Panasonic has unveiled plans for a 45bn yen ($580m), 300MW PV production plant in Malaysia, adding to the Southeast Asian nation’s growing status as a solar manufacturing hub.
The Japanese electronics giant says the vertically-integrated production facility will turn out wafers, cells and modules when it begins operation in December 2012.
The new factory will be built on a 70,000-square-metre site at the Kulim Hi-Tech Park in the Malaysian state of Kedah, employing 1,500 people.
Panasonic says the plant will help it meet anticipated growing demand for residential solar systems in Japan and elsewhere, and will produce its HIT (Heterojunction with Intrinsic Thin-layer) modules at Kulim.

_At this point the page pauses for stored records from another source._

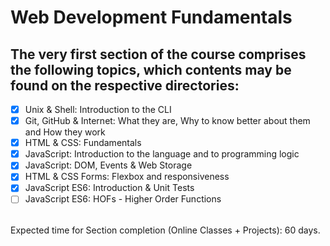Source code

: # Web Development Fundamentals

## The very first section of the course comprises the following topics, which contents may be found on the respective directories:

- [X] Unix & Shell: Introduction to the CLI
- [X] Git, GitHub & Internet: What they are, Why to know better about them and How they work
- [X] HTML & CSS: Fundamentals
- [X] JavaScript: Introduction to the language and to programming logic
- [X] JavaScript: DOM, Events & Web Storage
- [X] HTML & CSS Forms: Flexbox and responsiveness
- [X] JavaScript ES6: Introduction & Unit Tests
- [ ] JavaScript ES6: HOFs - Higher Order Functions
<br>
Expected time for Section completion (Online Classes + Projects): 60 days.
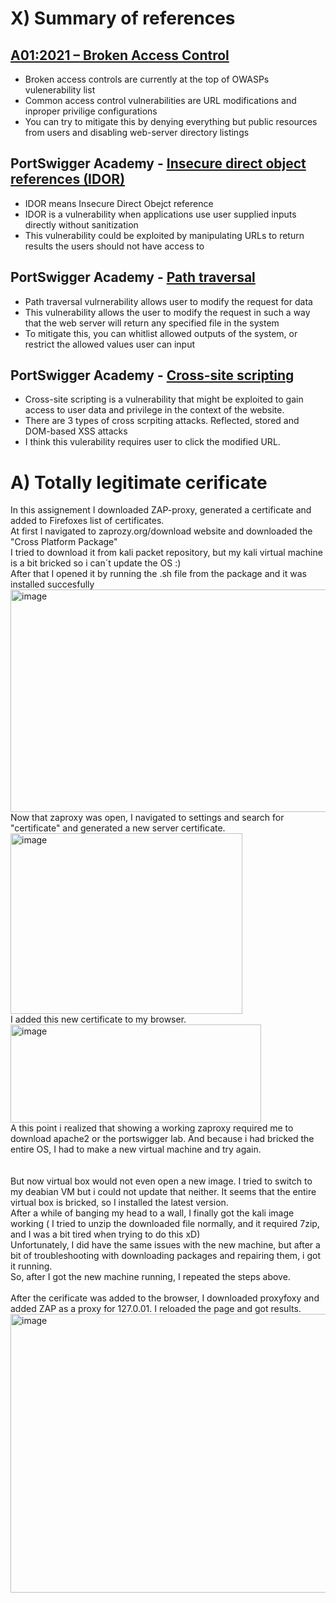# X) Summary of references  
## [A01:2021 – Broken Access Control](https://owasp.org/Top10/A01_2021-Broken_Access_Control/)
- Broken access controls are currently at the top of OWASPs vulenerability list  
- Common access control vulnerabilities are URL modifications and inproper privilige configurations  
- You can try to mitigate this by denying everything but public resources from users and disabling web-server directory listings
## PortSwigger Academy - [Insecure direct object references (IDOR)](https://portswigger.net/web-security/access-control/idor)  
- IDOR means Insecure Direct Obejct reference
- IDOR is a vulnerability when applications use user supplied inputs directly without sanitization
- This vulnerability could be exploited by manipulating URLs to return results the users should not have access to
## PortSwigger Academy - [Path traversal](https://portswigger.net/web-security/file-path-traversal)
- Path traversal vulrnerability allows user to modify the request for data
- This vulnerability allows the user to modify the request in such a way that the web server will return any specified file in the system
- To mitigate this, you can whitlist allowed outputs of the system, or restrict the allowed values user can input
## PortSwigger Academy - [Cross-site scripting](https://portswigger.net/web-security/cross-site-scripting)  
- Cross-site scripting is a vulnerability that might be exploited to gain access to user data and privilege in the context of the website.
- There are 3 types of cross scrpiting attacks. Reflected, stored and DOM-based XSS attacks
- I think this vulerability requires user to click the modified URL.
# A) Totally legitimate cerificate  
In this assignement I downloaded ZAP-proxy, generated a certificate and added to Firefoxes list of certificates.  
At first I navigated to zaprozy.org/download website and downloaded the "Cross Platform Package"  
I tried to download it from kali packet repository, but my kali virtual machine is a bit bricked so i can´t update the OS :)  
After that I opened it by running the .sh file from the package and it was installed succesfully  
<img width="538" height="356" alt="image" src="https://github.com/user-attachments/assets/4ef55e66-e32d-4fe1-bddb-f3a61f834c4e" />  
Now that zaproxy was open, I navigated to settings and search for "certificate" and generated a new server certificate.  
<img width="371" height="289" alt="image" src="https://github.com/user-attachments/assets/c279135b-eb98-4000-8725-63415b765f0f" />  
I added this new certificate to my browser.  
<img width="401" height="157" alt="image" src="https://github.com/user-attachments/assets/65c2df4c-dde2-40c2-a8bc-24f4be4fed66" />  
A this point i realized that showing a working zaproxy required me to download apache2 or the portswigger lab. And because i had bricked the entire OS, I had to make a new virtual machine and try again.  
</br>  
But now virtual box would not even open a new image. I tried to switch to my deabian VM but i could not update that neither.  It seems that the entire virtual box is bricked, so I installed the latest version.  
After a while of banging my head to a wall, I finally got the kali image working ( I tried to unzip the downloaded file normally, and it required 7zip, and I was a bit tired when trying to do this xD)  
Unfortunately, I did have the same issues with the new machine, but after a bit of troubleshooting with downloading packages and repairing them, i got it running.  
So, after I got the new machine running, I repeated the steps above.  
</br> 
After the cerificate was added to the browser, I downloaded proxyfoxy and added ZAP as a proxy for 127.0.01. I reloaded the page and got results.  
<img width="953" height="446" alt="image" src="https://github.com/user-attachments/assets/8ba61e5c-cf89-4d77-bf77-9fe725320cd1" />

Panasonic has stuck to its ambitions to become one of the world’s three largest PV manufacturers by 2015, despite recently suffering financial losses, cutting jobs in Japan and facing stiff competition from low-cost Chinese rivals.
Last month Panasonic abandoned plans to convert a former Japanese TV plant into a module factory – reportedly in part because of the effects of the strong yen on exports.
Panasonic adds to a growing list of world-class PV companies siting production in Malaysia.
US thin-film giant First Solar has six plants operating in Kulim with a total 1.5GW capacity.
Germany’s Bosch announced in June that it will spend €520m ($748m) building its own integrated PV manufacturing plant in Malaysia.
German PV group Q-Cells began producing cells at its new 500MW Malaysian facility in 2009.